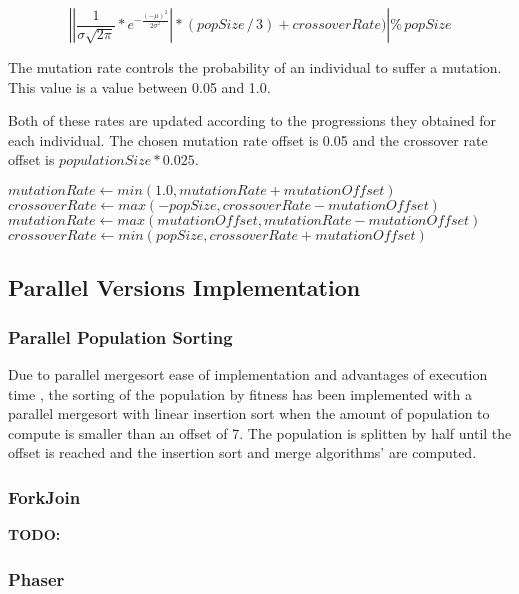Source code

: \documentclass[runningheads]{llncs}
\begin{document}
\[ \left |\left | \frac{1}{\sigma \sqrt{2\pi}}*e^{-\frac{(-\mu)^2}{2\sigma^2}} \right | * (popSize\,/\,3) + crossoverRate)  \right | \%  \, popSize \]	

The mutation rate controls the probability of an individual to suffer a mutation. This value is a value between 0.05 and 1.0.

Both of these rates are updated according to the progressions they obtained for each individual. The chosen mutation rate offset is 0.05 and the crossover rate offset is \(populationSize * 0.025\).

\begin{algorithmic}
        \State $mutationRate \gets min(1.0, mutationRate + mutationOffset)$
        \State $crossoverRate \gets max(-popSize, crossoverRate - mutationOffset)$
\EndIf
{}
        \State $mutationRate \gets max(mutationOffset, mutationRate - mutationOffset)$
        \State $crossoverRate \gets min(popSize, crossoverRate + mutationOffset)$
\EndIf
\end{algorithmic}

\subsection{Parallel Versions Implementation}
\subsubsection{Parallel Population Sorting} \hfill \par
Due to parallel mergesort ease of implementation and advantages of execution time \cite{analysisMergeSort}, the sorting of the population by fitness has been implemented with a parallel mergesort with linear insertion sort when the amount of population to compute is smaller than an offset of 7. The population is splitten by half until the offset is reached and the insertion sort and merge algorithms' are computed.


\subsubsection{ForkJoin} \hfill \par
\textbf{TODO:}

\subsubsection{Phaser} \hfill \par
\end{document}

---

■ YOUR GOAL
Could you reproduce every record above exactly, leaving out any pictures?

■ SOLUTION TO THIS EXERCISE
Source code

: \documentclass[runningheads]{llncs}
\begin{document}
\[ \left |\left | \frac{1}{\sigma \sqrt{2\pi}}*e^{-\frac{(-\mu)^2}{2\sigma^2}} \right | * (popSize\,/\,3) + crossoverRate)  \right | \%  \, popSize \]	

The mutation rate controls the probability of an individual to suffer a mutation. This value is a value between 0.05 and 1.0.

Both of these rates are updated according to the progressions they obtained for each individual. The chosen mutation rate offset is 0.05 and the crossover rate offset is \(populationSize * 0.025\).

\begin{algorithmic}
        \State $mutationRate \gets min(1.0, mutationRate + mutationOffset)$
        \State $crossoverRate \gets max(-popSize, crossoverRate - mutationOffset)$
\EndIf
{}
        \State $mutationRate \gets max(mutationOffset, mutationRate - mutationOffset)$
        \State $crossoverRate \gets min(popSize, crossoverRate + mutationOffset)$
\EndIf
\end{algorithmic}

\subsection{Parallel Versions Implementation}
\subsubsection{Parallel Population Sorting} \hfill \par
Due to parallel mergesort ease of implementation and advantages of execution time \cite{analysisMergeSort}, the sorting of the population by fitness has been implemented with a parallel mergesort with linear insertion sort when the amount of population to compute is smaller than an offset of 7. The population is splitten by half until the offset is reached and the insertion sort and merge algorithms' are computed.


\subsubsection{ForkJoin} \hfill \par
\textbf{TODO:}

\subsubsection{Phaser} \hfill \par
\end{document}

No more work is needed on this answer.